Re: [PATCH GCC][12/13]Workaround reduction statements for distribution

2017-06-23 Thread Bin.Cheng
On Tue, Jun 20, 2017 at 12:36 PM, Richard Biener
 wrote:
> On Tue, Jun 20, 2017 at 11:20 AM, Bin.Cheng  wrote:
>> On Fri, Jun 16, 2017 at 6:15 PM, Bin.Cheng  wrote:
>>> On Fri, Jun 16, 2017 at 11:21 AM, Richard Biener
>>>  wrote:
 On Mon, Jun 12, 2017 at 7:03 PM, Bin Cheng  wrote:
> Hi,
> For now, loop distribution handles variables used outside of loop as 
> reduction.
> This is inaccurate because all partitions contain statement defining 
> induction
> vars.

 But final induction values are usually not used outside of the loop...
>>> This is in actuality for induction variable which is used outside of the 
>>> loop.

 What is missing is loop distribution trying to change partition order.  In 
 fact
 we somehow assume we can move a reduction across a detected builtin
 (I don't remember if we ever check for validity of that...).
>>> Hmm, I am not sure when we can't.  If there is any dependence between
>>> builtin/reduction partitions, it should be captured by RDG or PG,
>>> otherwise the partitions are independent and can be freely ordered as
>>> long as reduction partition is scheduled last?

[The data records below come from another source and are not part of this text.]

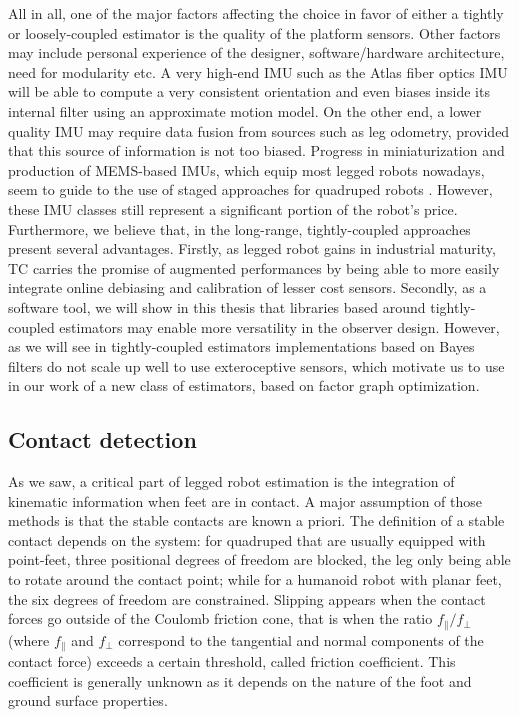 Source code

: All in all, one of the major factors affecting the choice in favor of either a tightly or loosely-coupled estimator is the quality of the platform sensors. Other factors may include personal experience of the designer, software/hardware architecture, need for modularity etc. 
A very high-end IMU such as the Atlas fiber optics IMU will be able to compute a very consistent orientation and even biases inside its internal 
filter using an approximate motion model. On the other end, a lower quality IMU may require data fusion from sources such as leg odometry, 
provided that this source of information is not too biased. Progress in miniaturization and production of MEMS-based IMUs, which equip most 
legged robots nowadays, seem to guide to the use of staged approaches for quadruped robots \cite{bledt2018cheetah, leziart2021implementation}. 
However, these IMU classes still represent a significant portion of the robot's price. Furthermore, we believe that, in the long-range, tightly-coupled
approaches present several advantages. Firstly, as legged robot gains in industrial maturity, TC carries the promise of augmented performances by being able
to more easily integrate online debiasing and calibration of lesser cost sensors. Secondly, as a software tool, we will show in this thesis that libraries based
around tightly-coupled estimators may enable more versatility in the observer design. However, as we will see in  
tightly-coupled estimators implementations based on Bayes filters do not scale up well to use exteroceptive sensors, which motivate us to use in our work of a
new class of estimators, based on factor graph optimization.



\subsection{Contact detection}
As we saw, a critical part of legged robot estimation is the integration of kinematic information when feet are in contact. A major
assumption of those methods is that the stable contacts are known a priori. The definition of a stable contact depends on the system: for quadruped that 
are usually equipped with point-feet, three positional degrees of freedom are blocked, the leg only being able to rotate around the contact point; 
while for a humanoid robot with planar feet, the six degrees of freedom are constrained. Slipping appears when the contact forces go outside of the Coulomb friction cone, 
that is when the ratio $f_{\parallel}/f_{\perp}$ (where $f_{\parallel}$ and $f_{\perp}$ correspond to the tangential and normal components of the contact force) 
exceeds a certain threshold, called friction coefficient. 
This coefficient is generally unknown as it depends on the nature of the foot and ground surface properties.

> Ideally we should factor out scev-propagation as a standalone interface
> which can be called when necessary.  Before that, this patch simply 
> workarounds
> reduction issue by checking if the statement belongs to all partitions.  
> If yes,
> the reduction must be computed in the last partition no matter how the 
> loop is
> distributed.
> Bootstrap and test on x86_64 and AArch64.  Is it OK?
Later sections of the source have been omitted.